EXERCISE BRIEF
Set down the data again exactly. Pictures are not part of the copy.

EXCERPTED RECORDS
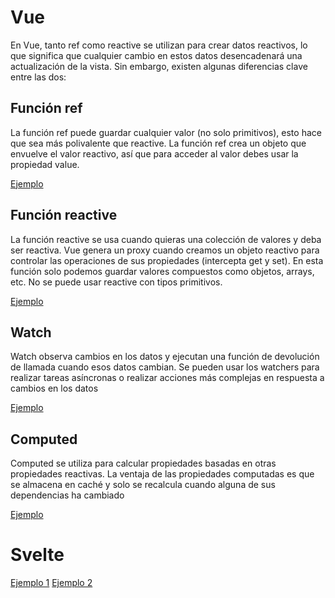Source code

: # Vue

En Vue, tanto ref como reactive se utilizan para crear datos reactivos, lo que significa que cualquier cambio en estos datos desencadenará una actualización de la vista. Sin embargo, existen algunas diferencias clave entre las dos:

## Función ref 

La función ref puede guardar cualquier valor (no solo primitivos), esto hace que sea más polivalente que reactive. La función ref crea un objeto que envuelve el valor reactivo, así que para acceder al valor debes usar la propiedad value.

[Ejemplo](vue_reactividad/src/components/ref_example.vue)

## Función reactive

La función reactive se usa cuando quieras una colección de valores y deba ser reactiva. Vue genera un proxy cuando creamos un objeto reactivo para controlar las operaciones de sus propiedades (intercepta get y set). En esta función solo podemos guardar valores compuestos como objetos, arrays, etc. No se puede usar reactive con tipos primitivos. 

[Ejemplo](vue_reactividad/src/components/reactive_example.vue)


## Watch

Watch observa cambios en los datos y ejecutan una función de devolución de llamada cuando esos datos cambian. Se pueden usar los watchers para realizar tareas asíncronas o realizar acciones más complejas en respuesta a cambios en los datos

[Ejemplo](vue_reactividad/src/components/watch_exxample.vue) <br>

## Computed

Computed se utiliza para calcular propiedades basadas en otras propiedades reactivas. La ventaja de las propiedades computadas es que se almacena en caché y solo se recalcula cuando alguna de sus dependencias ha cambiado

[Ejemplo](vue_reactividad/src/components/computed_example.vue)

# Svelte

[Ejemplo 1](svelte_reactividad/src/lib/example1.svelte)
[Ejemplo 2](svelte_reactividad/src/lib/example2.svelte)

FINISHED EXERCISE
Source code

: # Vue

En Vue, tanto ref como reactive se utilizan para crear datos reactivos, lo que significa que cualquier cambio en estos datos desencadenará una actualización de la vista. Sin embargo, existen algunas diferencias clave entre las dos:

## Función ref 

La función ref puede guardar cualquier valor (no solo primitivos), esto hace que sea más polivalente que reactive. La función ref crea un objeto que envuelve el valor reactivo, así que para acceder al valor debes usar la propiedad value.

[Ejemplo](vue_reactividad/src/components/ref_example.vue)

## Función reactive

La función reactive se usa cuando quieras una colección de valores y deba ser reactiva. Vue genera un proxy cuando creamos un objeto reactivo para controlar las operaciones de sus propiedades (intercepta get y set). En esta función solo podemos guardar valores compuestos como objetos, arrays, etc. No se puede usar reactive con tipos primitivos. 

[Ejemplo](vue_reactividad/src/components/reactive_example.vue)


## Watch

Watch observa cambios en los datos y ejecutan una función de devolución de llamada cuando esos datos cambian. Se pueden usar los watchers para realizar tareas asíncronas o realizar acciones más complejas en respuesta a cambios en los datos

[Ejemplo](vue_reactividad/src/components/watch_exxample.vue) <br>

## Computed

Computed se utiliza para calcular propiedades basadas en otras propiedades reactivas. La ventaja de las propiedades computadas es que se almacena en caché y solo se recalcula cuando alguna de sus dependencias ha cambiado

[Ejemplo](vue_reactividad/src/components/computed_example.vue)

# Svelte

[Ejemplo 1](svelte_reactividad/src/lib/example1.svelte)
[Ejemplo 2](svelte_reactividad/src/lib/example2.svelte)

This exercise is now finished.